[Exercise instructions] Every line from the first record below down to the line that includes "JSP 페이지로 포워딩." must be reproduced exactly; the pictures are not.

[Data shown]
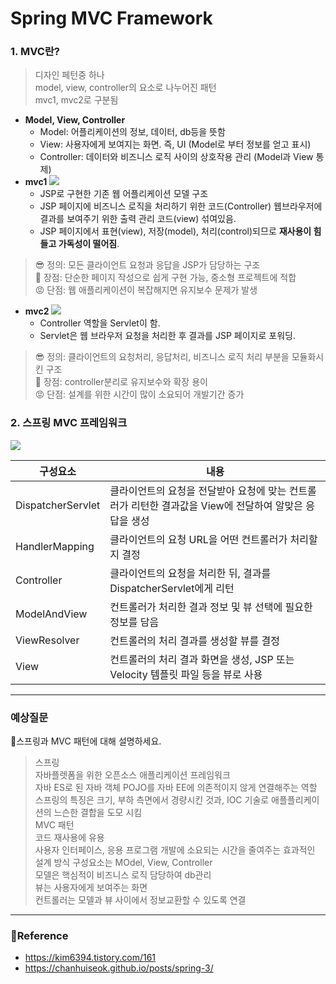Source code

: 
# Spring MVC Framework

### 1.  MVC란?
> 디자인 페턴중 하나  
> model, view, controller의 요소로 나누어진 패턴  
> mvc1, mvc2로 구분됨
* **Model, View, Controller**
    * Model: 어플리케이션의 정보, 데이터, db등을 뜻함
    * View: 사용자에게 보여지는 화면. 즉, UI (Model로 부터 정보를 얻고 표시)
    * Controller: 데이터와 비즈니스 로직 사이의 상호작용 관리 (Model과 View 통제)
* **mvc1**
  <img src="https://i.imgur.com/rzhzcZc.png" >
  * JSP로 구현한 기존 웹 어플리케이션 모델 구조
  * JSP 페이지에 비즈니스 로직을 처리하기 위한 코드(Controller) 웹브라우저에 결과를 보여주기 위한 출력 관리 코드(view) 섞여있음.
  * JSP 페이지에서 표현(view), 저장(model), 처리(control)되므로 **재사용이 힘들고 가독성이 떨어짐**.  


> 😎 정의: 모든 클라이언트 요청과 응답을 JSP가 담당하는 구조   
> 🙂 장점: 단순한 페이지 작성으로 쉽게 구현 가능, 중소형 프로젝트에 적합   
> 😡 단점: 웹 애플리케이션이 복잡해지면 유지보수 문제가 발생   

* **mvc2**
  <img src="https://i.imgur.com/keastvz.png" >
  * Controller 역할을 Servlet이 함.
  * Servlet은 웹 브라우저 요청을 처리한 후 결과를 JSP 페이지로 포워딩.


> 😎 정의: 클라이언트의 요청처리, 응답처리, 비즈니스 로직 처리 부분을 모듈화시킨 구조    
> 🙂 장점: controller분리로 유지보수와 확장 용이    
> 😡 단점: 설계를 위한 시간이 많이 소요되어 개발기간 증가    

### 2. 스프링  MVC 프레임워크
<img src="https://i.imgur.com/blr7x6q.png" >  

| 구성요소                 | 내용                                                         |
|----------------------|------------------------------------------------------------|
| DispatcherServlet    | 클라이언트의 요청을 전달받아 요청에 맞는 컨트롤러가 리턴한 결과값을 View에 전달하여 알맞은 응답을 생성 |
| HandlerMapping       | 클라이언트의 요청 URL을 어떤 컨트롤러가 처리할지 결정                            |
| Controller           | 클라이언트의 요청을 처리한 뒤, 결과를 DispatcherServlet에게 리턴               |
| ModelAndView         | 컨트롤러가 처리한 결과 정보 및 뷰 선택에 필요한 정보를 담음                         |
| ViewResolver         | 컨트롤러의 처리 결과를 생성할 뷰를 결정                                     |
| View                 | 컨트롤러의 처리 결과 화면을 생성, JSP 또는 Velocity 템플릿 파일 등을 뷰로 사용        |

----
### 예상질문
📌스프링과 MVC 패턴에 대해 설명하세요.
> 스프링  
> 자바플렛폼을 위한 오픈소스 애플리케이션 프레임워크  
> 자바 ES로 된 자바 객체 POJO를 자바 EE에 의존적이지 않게 연결해주는 역할  
> 스프링의 특징은 크기, 부하 측면에서 경량시킨 것과, IOC 기술로 애플플리케이션의 느슨한 결합을 도모 시킴  
> MVC 패턴  
> 코드 재사용에 유용  
> 사용자 인터페이스, 응용 프로그램 개발에 소요되는 시간을 줄여주는 효과적인 설계 방식
> 구성요소는 MOdel, View, Controller  
> 모델은 핵심적이 비즈니스 로직 담당하여 db관리  
> 뷰는 사용자에게 보여주는 화면  
> 컨트롤러는 모델과 뷰 사이에서 정보교환할 수 있도록 연결

----
### 🔗Reference
* https://kim6394.tistory.com/161
* https://chanhuiseok.github.io/posts/spring-3/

[Result of this task]
Source code

: 
# Spring MVC Framework

### 1.  MVC란?
> 디자인 페턴중 하나  
> model, view, controller의 요소로 나누어진 패턴  
> mvc1, mvc2로 구분됨
* **Model, View, Controller**
    * Model: 어플리케이션의 정보, 데이터, db등을 뜻함
    * View: 사용자에게 보여지는 화면. 즉, UI (Model로 부터 정보를 얻고 표시)
    * Controller: 데이터와 비즈니스 로직 사이의 상호작용 관리 (Model과 View 통제)
* **mvc1**
  <img src="https://i.imgur.com/rzhzcZc.png" >
  * JSP로 구현한 기존 웹 어플리케이션 모델 구조
  * JSP 페이지에 비즈니스 로직을 처리하기 위한 코드(Controller) 웹브라우저에 결과를 보여주기 위한 출력 관리 코드(view) 섞여있음.
  * JSP 페이지에서 표현(view), 저장(model), 처리(control)되므로 **재사용이 힘들고 가독성이 떨어짐**.  


> 😎 정의: 모든 클라이언트 요청과 응답을 JSP가 담당하는 구조   
> 🙂 장점: 단순한 페이지 작성으로 쉽게 구현 가능, 중소형 프로젝트에 적합   
> 😡 단점: 웹 애플리케이션이 복잡해지면 유지보수 문제가 발생   

* **mvc2**
  <img src="https://i.imgur.com/keastvz.png" >
  * Controller 역할을 Servlet이 함.
  * Servlet은 웹 브라우저 요청을 처리한 후 결과를 JSP 페이지로 포워딩.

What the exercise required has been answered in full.